(KUTV) After the common cold, ear infections are the most commonly diagnosed illness for American kids. They usually happen between six months and two years of age, and start with sinus congestion from a viral-type cold.
“The tube that drains the inner-ear to the sinuses gets inflamed and it’s hard for any fluid in the inner-ear to drain out because of that inflammation,” says Dr. Danny Sandgren, pediatrician at Intermountain Budge Clinic in Logan, Utah.
This creates an environment for bacteria to grow, causing an infection.
Some factors can increase a child’s risk of developing an ear infection. These include things like: living in a high-pollution area, not being up to date on vaccinations, exposure to second-hand smoke, or not being breastfed.
“Breastfed babies have less frequency of ear infections,” says Dr. Sandgren.

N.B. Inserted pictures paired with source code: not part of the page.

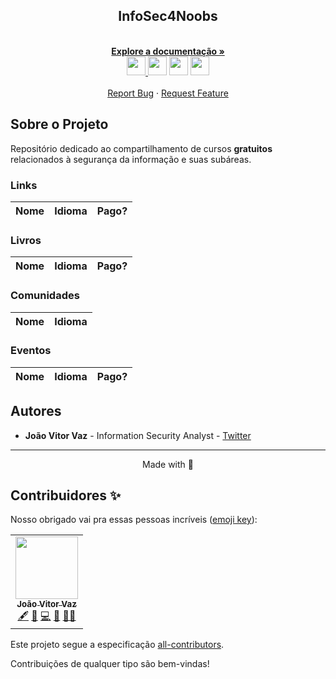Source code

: <!-- Title -->

<p align="center">
  <h2 align="center">InfoSec4Noobs</h2>
  
  <p align="center">
    <br />
    <a href="#ROADMAP"><strong>Explore a documentação »</strong></a>
    <br />
    <a  href="/portugue/README.md">
    <img src="https://hatscripts.github.io/circle-flags/flags/br.svg" width="30">
    </a>
    <img src="https://hatscripts.github.io/circle-flags/flags/us.svg" width="30">
    <img src="https://hatscripts.github.io/circle-flags/flags/fr.svg" width="30">
    <img src="https://hatscripts.github.io/circle-flags/flags/de.svg" width="30">
    <br />
    <br />
    <a href="link-para-abrir-issue">Report Bug</a>
    ·
    <a href="link-para-abrir-issue">Request Feature</a>
  </p>
</p>
    
 <!-- ABOUT THE PROJECT -->

## Sobre o Projeto
Repositório dedicado ao compartilhamento de cursos **gratuitos** relacionados à segurança da informação e suas subáreas.

<!-- ROADMAP OF PROJECT -->


### Links
| Nome  | Idioma | Pago? |
|:--    |:--:    |:--:   |


### Livros
| Nome  | Idioma | Pago? |
|:--    |:--:    |:--:   |


### Comunidades
| Nome  | Idioma |
|:--    |:--:    |


### Eventos
| Nome  | Idioma | Pago? |
|:--    |:--:    |:--:   |
<!-- CONTRIBUTING -->


## Autores

- **João Vitor Vaz** - Information Security Analyst - [Twitter](https://twitter.com/jvklj)

---


<p align="center">Made with 💜</p>

## Contribuidores ✨

Nosso obrigado vai pra essas pessoas incríveis ([emoji key](https://allcontributors.org/docs/en/emoji-key)):

<!-- ALL-CONTRIBUTORS-LIST:START - Do not remove or modify this section -->
<!-- prettier-ignore-start -->
<!-- markdownlint-disable -->

<table>
  <tr>
     <td align="center"><a href="https://github.com/jvklj"><img src="https://avatars.githubusercontent.com/u/57420463?s=400&v=4" width="100px;" alt=""/><br /><sub><b>João Vitor Vaz</b></sub></a><br />
     <a href="#content-jvklj" title="Content">🖋</a> 
     <a href="https://github.com/jvklj/InfoSec4Noobs/commits?author=jvklj" title="Documentation">📖</a> 
     <a href="https://github.com/jvklj/InfoSec4Noobs/commits?author=jvklj" title="Code">💻</a> <a href="#maintenance-jvklj" title="Maintenance">🚧</a> 
     <a href="#mentoring-jvklj" title="Mentoring">🧑‍🏫</a>
     </td>

  </tr>
</table>


<!-- markdownlint-enable -->
<!-- prettier-ignore-end -->

<!-- ALL-CONTRIBUTORS-LIST:END -->

Este projeto segue a especificação [all-contributors](https://github.com/all-contributors/all-contributors).
<p>Contribuições de qualquer tipo são bem-vindas!</p>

If a child has an ear infection you will know because they will either tell you their ear hurts, or if it’s a younger child, their behavior will change. Symptoms to look for: fever, excess crying, difficulty sleeping, pulling at the ear, and not feeding well. If you see those symptoms, then your child should get evaluated and checked out by their provider.
Antibiotics are typically what is recommended to treat ear infections. They will usually start with amoxicillin, which is the pink medicine most kids take fairly well.
If a child has recurring infections, such as three within six months or four within a year, then they should see an ear, nose, and throat specialist.
“At that point they’ll do an examination and determine if there’s anything further that needs to be done,” says Dr. Sandgren.
If ear infections are not treated appropriately, they can turn into even more serious infections or even cause hearing loss.